### What the task requires
Give the number of lines in the data that contain the word "commands"; no other text is needed.
[[ Supplied data, beginning ]]
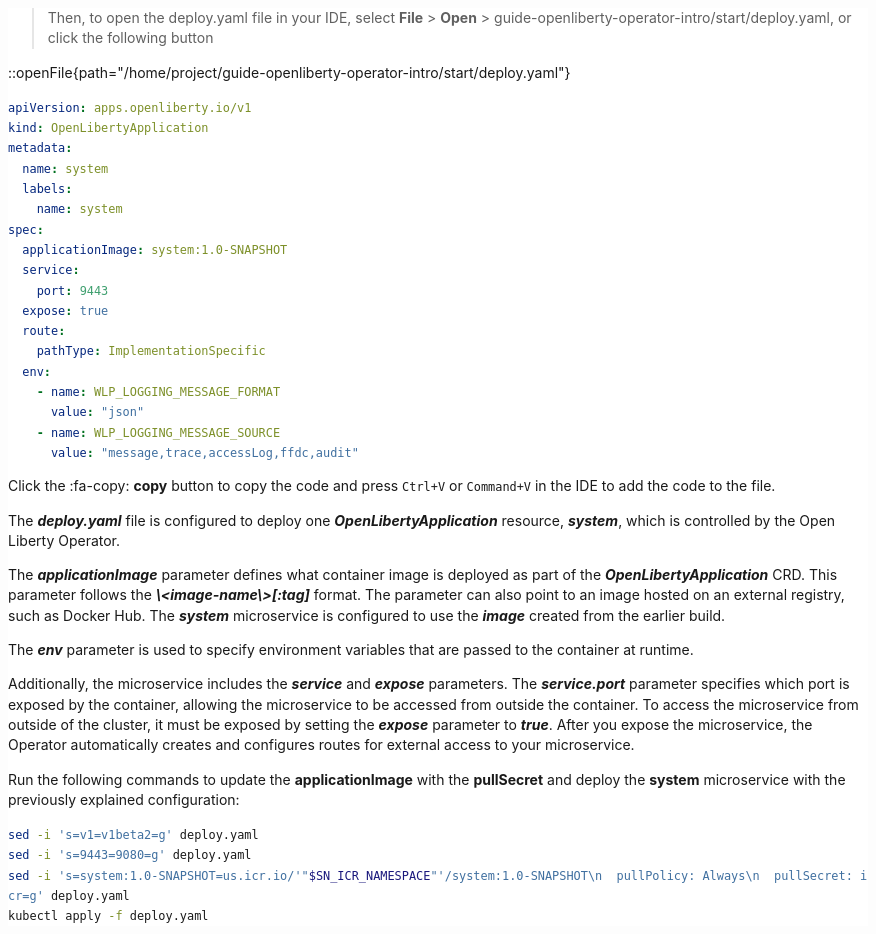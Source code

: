 
> Then, to open the deploy.yaml file in your IDE, select
> **File** > **Open** > guide-openliberty-operator-intro/start/deploy.yaml, or click the following button

::openFile{path="/home/project/guide-openliberty-operator-intro/start/deploy.yaml"}



```yaml
apiVersion: apps.openliberty.io/v1
kind: OpenLibertyApplication
metadata:
  name: system
  labels:
    name: system
spec:
  applicationImage: system:1.0-SNAPSHOT
  service:
    port: 9443
  expose: true
  route:
    pathType: ImplementationSpecific
  env:
    - name: WLP_LOGGING_MESSAGE_FORMAT
      value: "json"
    - name: WLP_LOGGING_MESSAGE_SOURCE
      value: "message,trace,accessLog,ffdc,audit"
```


Click the :fa-copy: **copy** button to copy the code and press `Ctrl+V` or `Command+V` in the IDE to add the code to the file.


The ***deploy.yaml*** file is configured to deploy one ***OpenLibertyApplication*** resource, ***system***, which is controlled by the Open Liberty Operator.

The ***applicationImage*** parameter defines what container image is deployed as part of the ***OpenLibertyApplication*** CRD. This parameter follows the ***\\<image-name\\>[:tag]*** format. The parameter can also point to an image hosted on an external registry, such as Docker Hub. The ***system*** microservice is configured to use the ***image*** created from the earlier build. 

The ***env*** parameter is used to specify environment variables that are passed to the container at runtime.

Additionally, the microservice includes the ***service*** and ***expose*** parameters. The ***service.port*** parameter specifies which port is exposed by the container, allowing the microservice to be accessed from outside the container. To access the microservice from outside of the cluster, it must be exposed by setting the ***expose*** parameter to ***true***. After you expose the microservice, the Operator automatically creates and configures routes for external access to your microservice.


Run the following commands to update the **applicationImage** with the **pullSecret** and deploy the **system** microservice with the previously explained configuration:
```bash
sed -i 's=v1=v1beta2=g' deploy.yaml
sed -i 's=9443=9080=g' deploy.yaml
sed -i 's=system:1.0-SNAPSHOT=us.icr.io/'"$SN_ICR_NAMESPACE"'/system:1.0-SNAPSHOT\n  pullPolicy: Always\n  pullSecret: icr=g' deploy.yaml
kubectl apply -f deploy.yaml
```
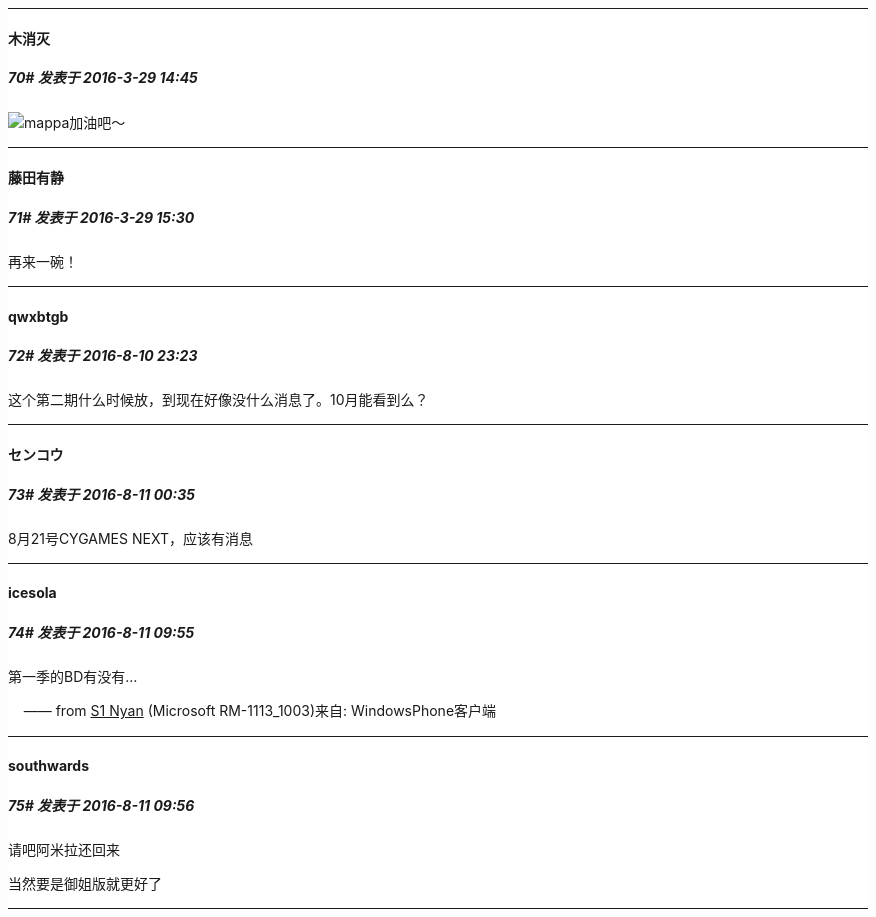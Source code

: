-----

####  木消灭  
##### 70#       发表于 2016-3-29 14:45


<img src="https://static.saraba1st.com/image/smiley/face/106.gif" referrerpolicy="no-referrer">mappa加油吧～


-----

####  藤田有静  
##### 71#       发表于 2016-3-29 15:30


再来一碗！


-----

####  qwxbtgb  
##### 72#       发表于 2016-8-10 23:23


这个第二期什么时候放，到现在好像没什么消息了。10月能看到么？


-----

####  センコウ  
##### 73#       发表于 2016-8-11 00:35


8月21号CYGAMES NEXT，应该有消息


-----

####  icesola  
##### 74#       发表于 2016-8-11 09:55


第一季的BD有没有…

    —— from [S1 Nyan](http://126.am/S1Nyan) (Microsoft RM-1113_1003)来自: WindowsPhone客户端


-----

####  southwards  
##### 75#       发表于 2016-8-11 09:56


请吧阿米拉还回来

当然要是御姐版就更好了


-----
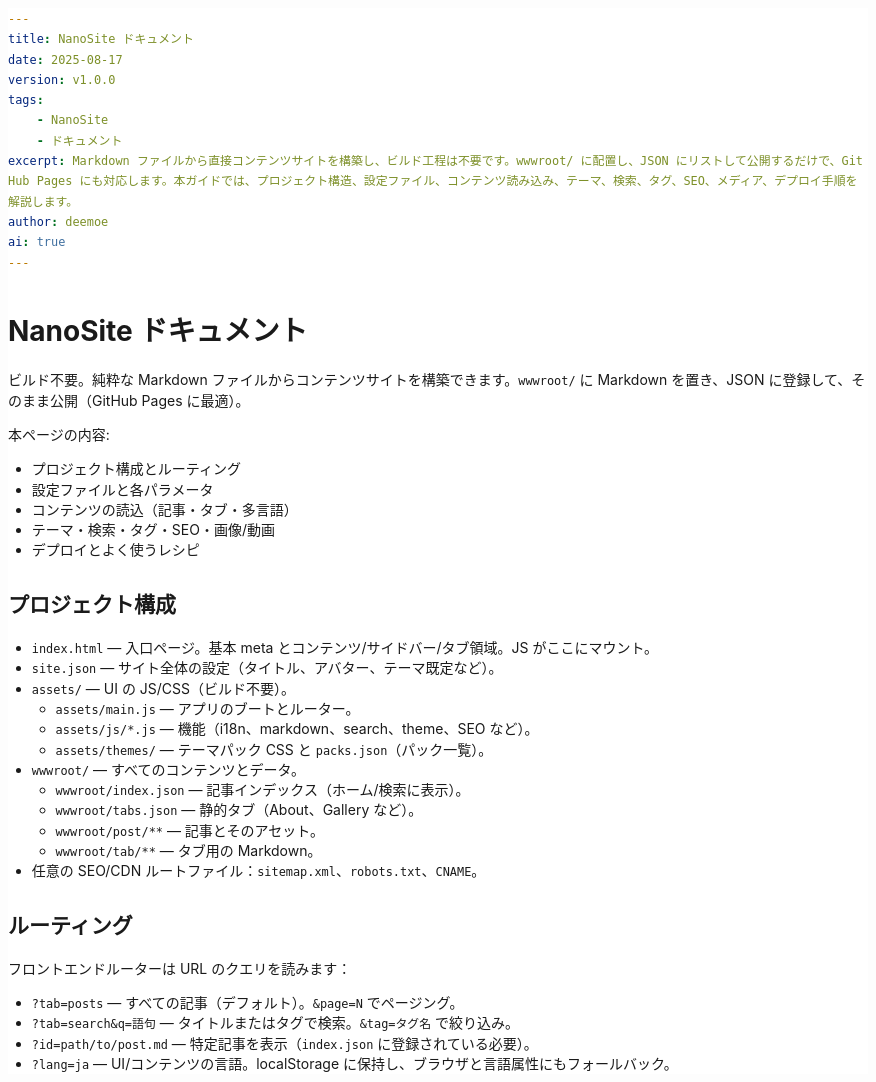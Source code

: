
 ```yaml
---
title: NanoSite ドキュメント
date: 2025-08-17
version: v1.0.0
tags:
	- NanoSite
	- ドキュメント
excerpt: Markdown ファイルから直接コンテンツサイトを構築し、ビルド工程は不要です。wwwroot/ に配置し、JSON にリストして公開するだけで、GitHub Pages にも対応します。本ガイドでは、プロジェクト構造、設定ファイル、コンテンツ読み込み、テーマ、検索、タグ、SEO、メディア、デプロイ手順を解説します。
author: deemoe
ai: true
---
```


# NanoSite ドキュメント

ビルド不要。純粋な Markdown ファイルからコンテンツサイトを構築できます。`wwwroot/` に Markdown を置き、JSON に登録して、そのまま公開（GitHub Pages に最適）。

本ページの内容:

- プロジェクト構成とルーティング
- 設定ファイルと各パラメータ
- コンテンツの読込（記事・タブ・多言語）
- テーマ・検索・タグ・SEO・画像/動画
- デプロイとよく使うレシピ


## プロジェクト構成

- `index.html` — 入口ページ。基本 meta とコンテンツ/サイドバー/タブ領域。JS がここにマウント。
- `site.json` — サイト全体の設定（タイトル、アバター、テーマ既定など）。
- `assets/` — UI の JS/CSS（ビルド不要）。
	- `assets/main.js` — アプリのブートとルーター。
	- `assets/js/*.js` — 機能（i18n、markdown、search、theme、SEO など）。
	- `assets/themes/` — テーマパック CSS と `packs.json`（パック一覧）。
- `wwwroot/` — すべてのコンテンツとデータ。
	- `wwwroot/index.json` — 記事インデックス（ホーム/検索に表示）。
	- `wwwroot/tabs.json` — 静的タブ（About、Gallery など）。
	- `wwwroot/post/**` — 記事とそのアセット。
	- `wwwroot/tab/**` — タブ用の Markdown。
- 任意の SEO/CDN ルートファイル：`sitemap.xml`、`robots.txt`、`CNAME`。


## ルーティング

フロントエンドルーターは URL のクエリを読みます：

- `?tab=posts` — すべての記事（デフォルト）。`&page=N` でページング。
- `?tab=search&q=語句` — タイトルまたはタグで検索。`&tag=タグ名` で絞り込み。
- `?id=path/to/post.md` — 特定記事を表示（`index.json` に登録されている必要）。
- `?lang=ja` — UI/コンテンツの言語。localStorage に保持し、ブラウザと言語属性にもフォールバック。
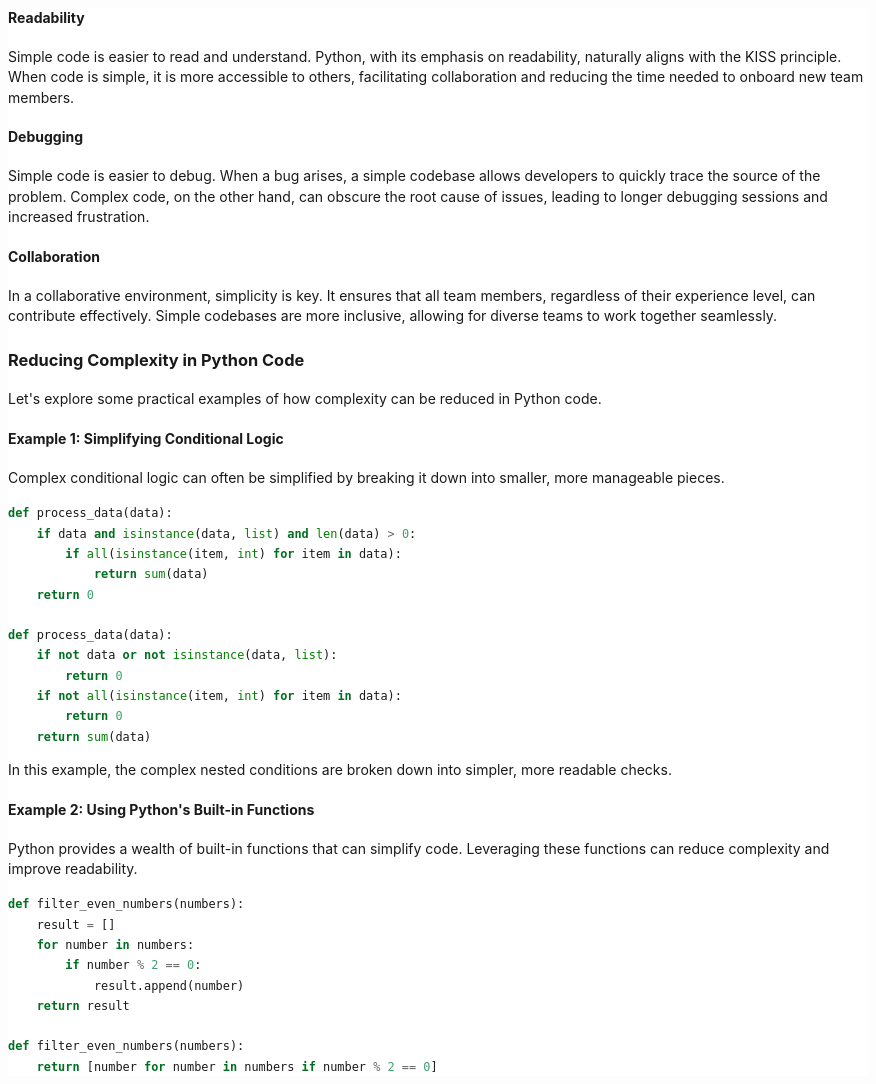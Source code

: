 #### Readability

Simple code is easier to read and understand. Python, with its emphasis on readability, naturally aligns with the KISS principle. When code is simple, it is more accessible to others, facilitating collaboration and reducing the time needed to onboard new team members.

#### Debugging

Simple code is easier to debug. When a bug arises, a simple codebase allows developers to quickly trace the source of the problem. Complex code, on the other hand, can obscure the root cause of issues, leading to longer debugging sessions and increased frustration.

#### Collaboration

In a collaborative environment, simplicity is key. It ensures that all team members, regardless of their experience level, can contribute effectively. Simple codebases are more inclusive, allowing for diverse teams to work together seamlessly.

### Reducing Complexity in Python Code

Let's explore some practical examples of how complexity can be reduced in Python code.

#### Example 1: Simplifying Conditional Logic

Complex conditional logic can often be simplified by breaking it down into smaller, more manageable pieces.

```python
def process_data(data):
    if data and isinstance(data, list) and len(data) > 0:
        if all(isinstance(item, int) for item in data):
            return sum(data)
    return 0

def process_data(data):
    if not data or not isinstance(data, list):
        return 0
    if not all(isinstance(item, int) for item in data):
        return 0
    return sum(data)
```

In this example, the complex nested conditions are broken down into simpler, more readable checks.

#### Example 2: Using Python's Built-in Functions

Python provides a wealth of built-in functions that can simplify code. Leveraging these functions can reduce complexity and improve readability.

```python
def filter_even_numbers(numbers):
    result = []
    for number in numbers:
        if number % 2 == 0:
            result.append(number)
    return result

def filter_even_numbers(numbers):
    return [number for number in numbers if number % 2 == 0]
```
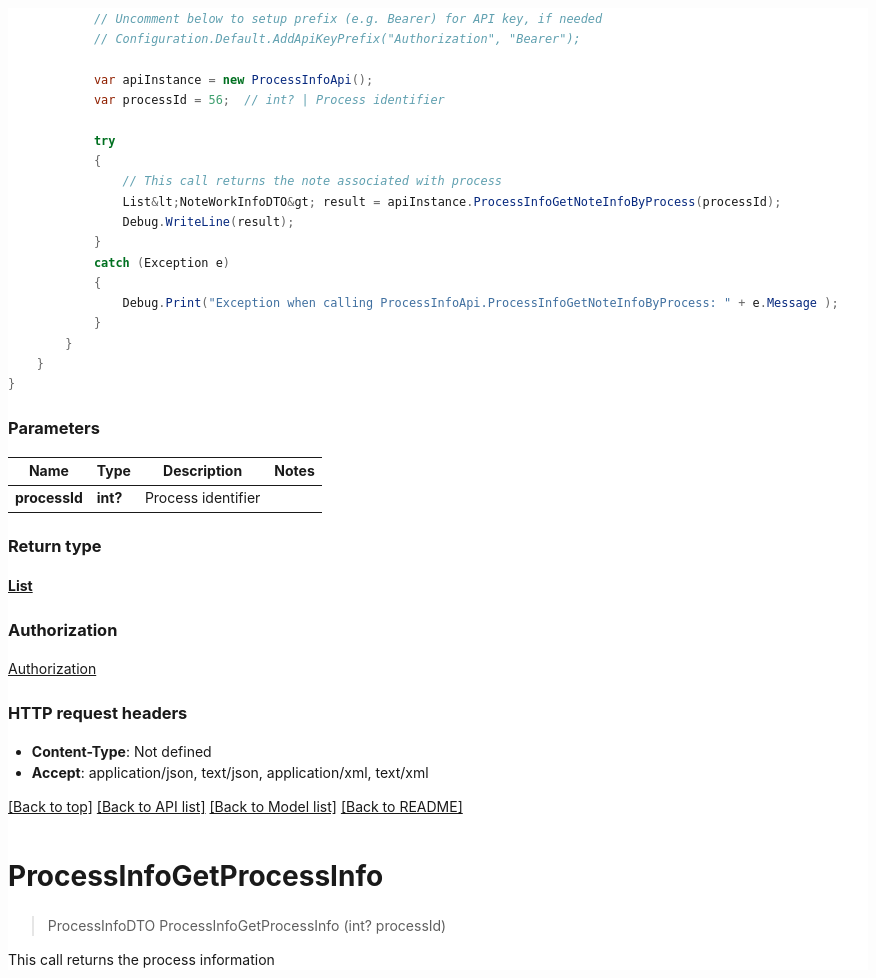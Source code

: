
 ```csharp
            // Uncomment below to setup prefix (e.g. Bearer) for API key, if needed
            // Configuration.Default.AddApiKeyPrefix("Authorization", "Bearer");

            var apiInstance = new ProcessInfoApi();
            var processId = 56;  // int? | Process identifier

            try
            {
                // This call returns the note associated with process
                List&lt;NoteWorkInfoDTO&gt; result = apiInstance.ProcessInfoGetNoteInfoByProcess(processId);
                Debug.WriteLine(result);
            }
            catch (Exception e)
            {
                Debug.Print("Exception when calling ProcessInfoApi.ProcessInfoGetNoteInfoByProcess: " + e.Message );
            }
        }
    }
}
```

### Parameters

Name | Type | Description  | Notes
------------- | ------------- | ------------- | -------------
 **processId** | **int?**| Process identifier | 

### Return type

[**List<NoteWorkInfoDTO>**](NoteWorkInfoDTO.md)

### Authorization

[Authorization](../README.md#Authorization)

### HTTP request headers

 - **Content-Type**: Not defined
 - **Accept**: application/json, text/json, application/xml, text/xml

[[Back to top]](#) [[Back to API list]](../README.md#documentation-for-api-endpoints) [[Back to Model list]](../README.md#documentation-for-models) [[Back to README]](../README.md)

<a name="processinfogetprocessinfo"></a>
# **ProcessInfoGetProcessInfo**
> ProcessInfoDTO ProcessInfoGetProcessInfo (int? processId)

This call returns the process information

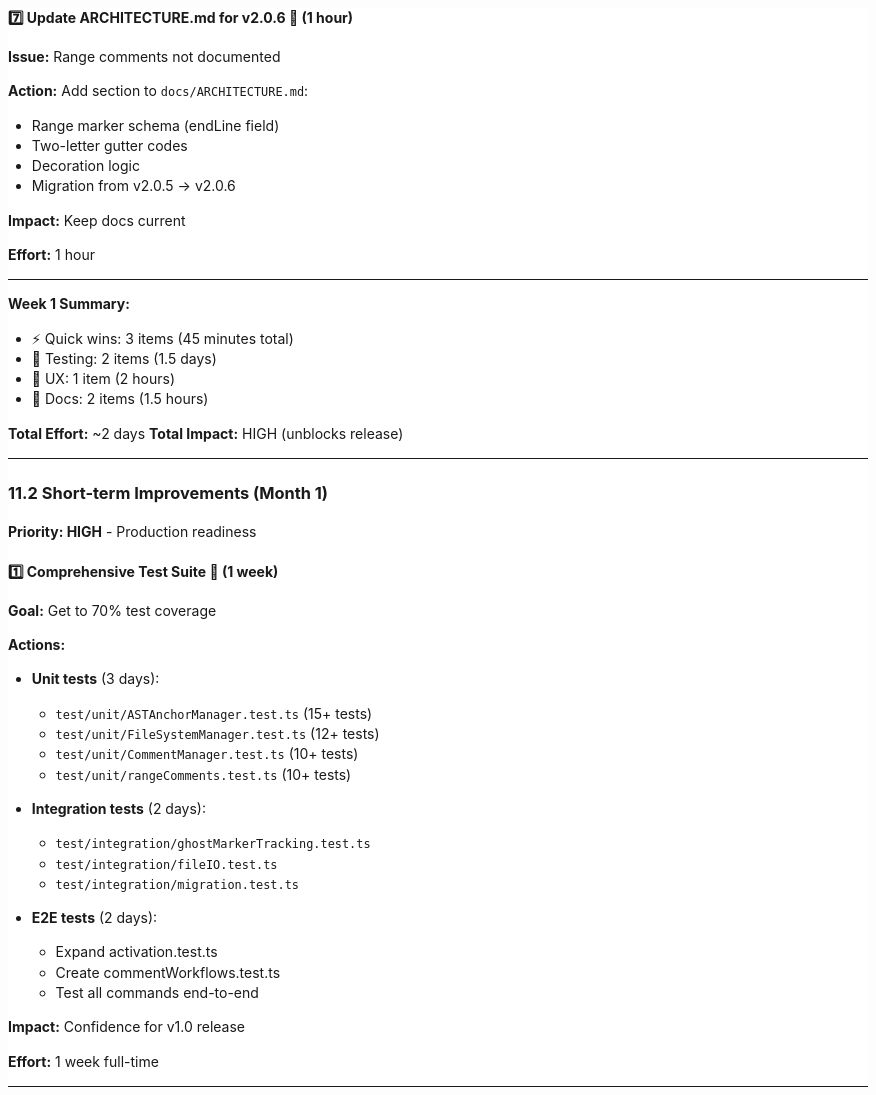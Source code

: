 #### 7️⃣ **Update ARCHITECTURE.md for v2.0.6** 📝 (1 hour)

**Issue:** Range comments not documented

**Action:** Add section to `docs/ARCHITECTURE.md`:
- Range marker schema (endLine field)
- Two-letter gutter codes
- Decoration logic
- Migration from v2.0.5 → v2.0.6

**Impact:** Keep docs current

**Effort:** 1 hour

---

**Week 1 Summary:**
- ⚡ Quick wins: 3 items (45 minutes total)
- 🧪 Testing: 2 items (1.5 days)
- 🎨 UX: 1 item (2 hours)
- 📝 Docs: 2 items (1.5 hours)

**Total Effort:** ~2 days
**Total Impact:** HIGH (unblocks release)

---

### 11.2 Short-term Improvements (Month 1)

**Priority: HIGH** - Production readiness

#### 1️⃣ **Comprehensive Test Suite** 🧪 (1 week)

**Goal:** Get to 70% test coverage

**Actions:**
- **Unit tests** (3 days):
  - `test/unit/ASTAnchorManager.test.ts` (15+ tests)
  - `test/unit/FileSystemManager.test.ts` (12+ tests)
  - `test/unit/CommentManager.test.ts` (10+ tests)
  - `test/unit/rangeComments.test.ts` (10+ tests)

- **Integration tests** (2 days):
  - `test/integration/ghostMarkerTracking.test.ts`
  - `test/integration/fileIO.test.ts`
  - `test/integration/migration.test.ts`

- **E2E tests** (2 days):
  - Expand activation.test.ts
  - Create commentWorkflows.test.ts
  - Test all commands end-to-end

**Impact:** Confidence for v1.0 release

**Effort:** 1 week full-time

---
[[ Supplied data, end ]]
### Solution
2